The new ESPN direct-to-consumer streaming service will sell for $29.99 a month, with bundling and annual-payment discounts available; it will launch in the early fall alongside football season; it will contain the entire ESPN linear universe, plus advanced streaming features; and it’ll simply be named “ESPN.”
Disney made the announcement Tuesday from New York, where its top executives have convened for Upfront presentations to advertisers. Here’s Disney’s press release.
The unlimited version of the ESPN app will include access to all of ESPN’s linear networks — ESPN, ESPN2, ESPNU, SECN, ACCN, ESPNEWS and ESPN Deportes. This is in addition to ESPN on ABC, ESPN+, ESPN3, SECN+, and ACCNX. The service includes access to more than 47,000 live events each year, on-demand replays, studio shows, original programming, and more.
The unlimited ESPN app will be available with an annual payment option of $299.99, lowering its price to around $25 a month. Disney is also bundling the ESPN app with ad-supported tiers of Disney+ and Hulu for $35.99 a month, discounted to $29.99 a month with a one-year, early-bird promotional offer. A no-ads version of that bundle is available for $44.99 a month without a promo.

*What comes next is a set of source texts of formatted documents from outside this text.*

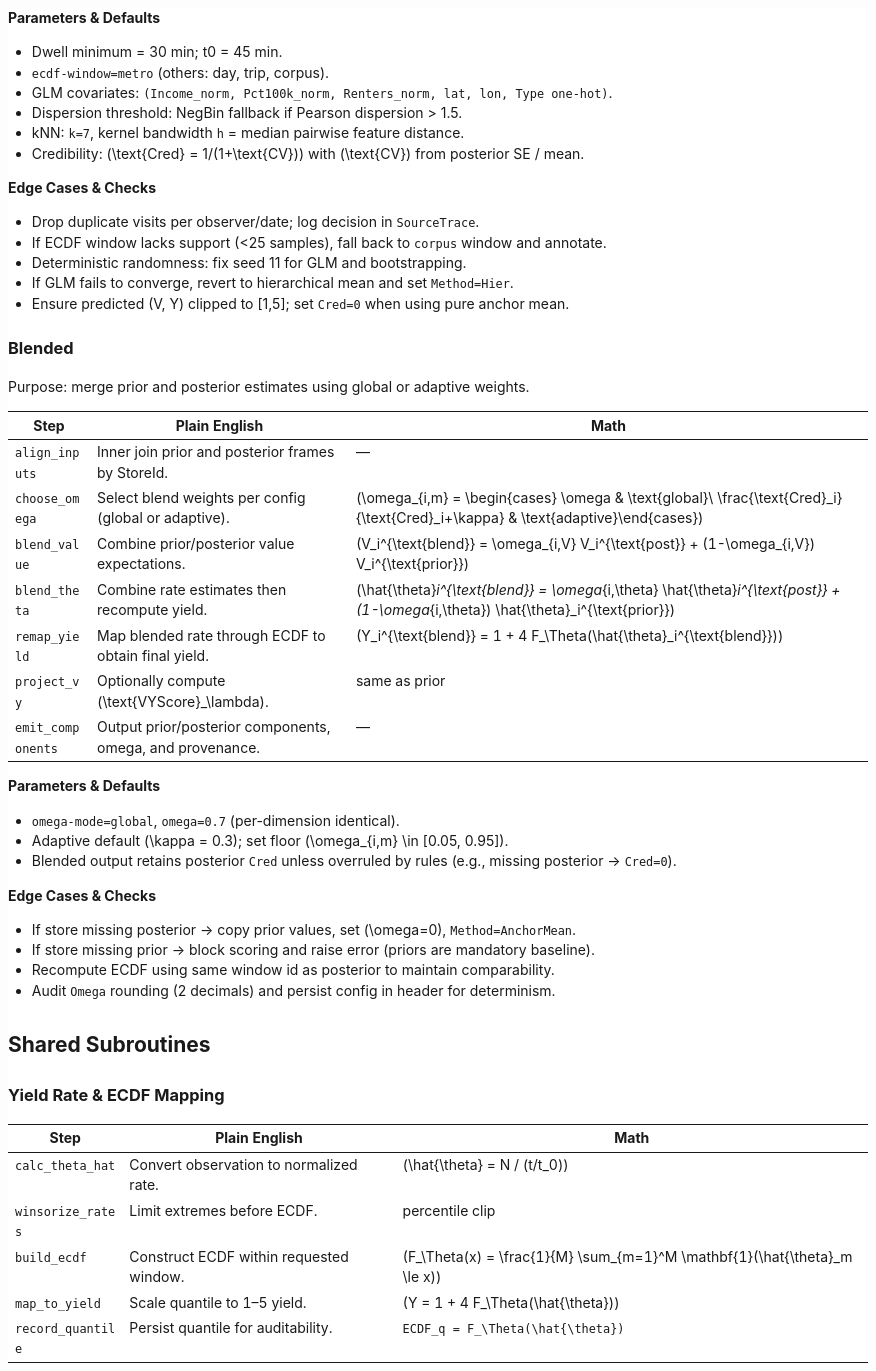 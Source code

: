 **Parameters & Defaults**
- Dwell minimum = 30 min; t0 = 45 min.
- `ecdf-window=metro` (others: day, trip, corpus).
- GLM covariates: `(Income_norm, Pct100k_norm, Renters_norm, lat, lon, Type one-hot)`.
- Dispersion threshold: NegBin fallback if Pearson dispersion > 1.5.
- kNN: `k=7`, kernel bandwidth `h` = median pairwise feature distance.
- Credibility: \(\text{Cred} = 1/(1+\text{CV})\) with \(\text{CV}\) from posterior SE / mean.

**Edge Cases & Checks**
- Drop duplicate visits per observer/date; log decision in `SourceTrace`.
- If ECDF window lacks support (<25 samples), fall back to `corpus` window and annotate.
- Deterministic randomness: fix seed 11 for GLM and bootstrapping.
- If GLM fails to converge, revert to hierarchical mean and set `Method=Hier`.
- Ensure predicted \(V, Y\) clipped to [1,5]; set `Cred=0` when using pure anchor mean.

### Blended
Purpose: merge prior and posterior estimates using global or adaptive weights.

| Step | Plain English | Math |
| --- | --- | --- |
| `align_inputs` | Inner join prior and posterior frames by StoreId. | — |
| `choose_omega` | Select blend weights per config (global or adaptive). | \(\omega_{i,m} = \begin{cases} \omega & \text{global}\\ \frac{\text{Cred}_i}{\text{Cred}_i+\kappa} & \text{adaptive}\end{cases}\) |
| `blend_value` | Combine prior/posterior value expectations. | \(V_i^{\text{blend}} = \omega_{i,V} V_i^{\text{post}} + (1-\omega_{i,V}) V_i^{\text{prior}}\) |
| `blend_theta` | Combine rate estimates then recompute yield. | \(\hat{\theta}_i^{\text{blend}} = \omega_{i,\theta} \hat{\theta}_i^{\text{post}} + (1-\omega_{i,\theta}) \hat{\theta}_i^{\text{prior}}\) |
| `remap_yield` | Map blended rate through ECDF to obtain final yield. | \(Y_i^{\text{blend}} = 1 + 4 F_\Theta(\hat{\theta}_i^{\text{blend}})\) |
| `project_vy` | Optionally compute \(\text{VYScore}_\lambda\). | same as prior |
| `emit_components` | Output prior/posterior components, omega, and provenance. | — |

**Parameters & Defaults**
- `omega-mode=global`, `omega=0.7` (per-dimension identical).
- Adaptive default \(\kappa = 0.3\); set floor \(\omega_{i,m} \in [0.05, 0.95]\).
- Blended output retains posterior `Cred` unless overruled by rules (e.g., missing posterior → `Cred=0`).

**Edge Cases & Checks**
- If store missing posterior → copy prior values, set \(\omega=0\), `Method=AnchorMean`.
- If store missing prior → block scoring and raise error (priors are mandatory baseline).
- Recompute ECDF using same window id as posterior to maintain comparability.
- Audit `Omega` rounding (2 decimals) and persist config in header for determinism.

## Shared Subroutines

### Yield Rate & ECDF Mapping
| Step | Plain English | Math |
| --- | --- | --- |
| `calc_theta_hat` | Convert observation to normalized rate. | \(\hat{\theta} = N / (t/t_0)\) |
| `winsorize_rates` | Limit extremes before ECDF. | percentile clip |
| `build_ecdf` | Construct ECDF within requested window. | \(F_\Theta(x) = \frac{1}{M} \sum_{m=1}^M \mathbf{1}(\hat{\theta}_m \le x)\) |
| `map_to_yield` | Scale quantile to 1–5 yield. | \(Y = 1 + 4 F_\Theta(\hat{\theta})\) |
| `record_quantile` | Persist quantile for auditability. | `ECDF_q = F_\Theta(\hat{\theta})` |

Those who already pay for ESPN with their pay TV subscription will have full authenticated access to the DTC app and it’s personalized “fan-friendly" features.
A separate $11.99 iteration of the ESPN subscription streaming service will mimic the limited flora and fauna of the legacy ESPN+ app. It will be available in the flagship Disney Bundle, alongside Disney+ and Hulu, for $16.99 a month, $26.99 with no ads.
Launching a DTC version of the most expensive channel in the remaining pay TV ecosystem represents a bold shift for Disney. The so-called “lynchpin” of pay TV is finally broken loose, but cord-cutting left Disney little choice. Too many of ESPN’s younger consumers no longer, or never had, cable or satellite TV.
“Our priority is looking at the 60 million households on the sidelines,” ESPN Chairman Jimmy Pitaro said Monday during a media event attended by CNBC.
Last week, Disney reported a 13% YoY decline in fiscal second quarter linear networks revenue to $2.418 billion, while tallying an 8% uptick in DTC revenue to $6.118 billion. Disney’s margins are still better on linear, but that shifts a little every day.
As for naming, Pitaro put it this way in Disney’s statement: "As we thought about the name, we kept returning to the fact that, across every generation, ESPN is the most trusted, loved and recognized name in sports, and that we should keep it simple and double down on the power of ESPN.”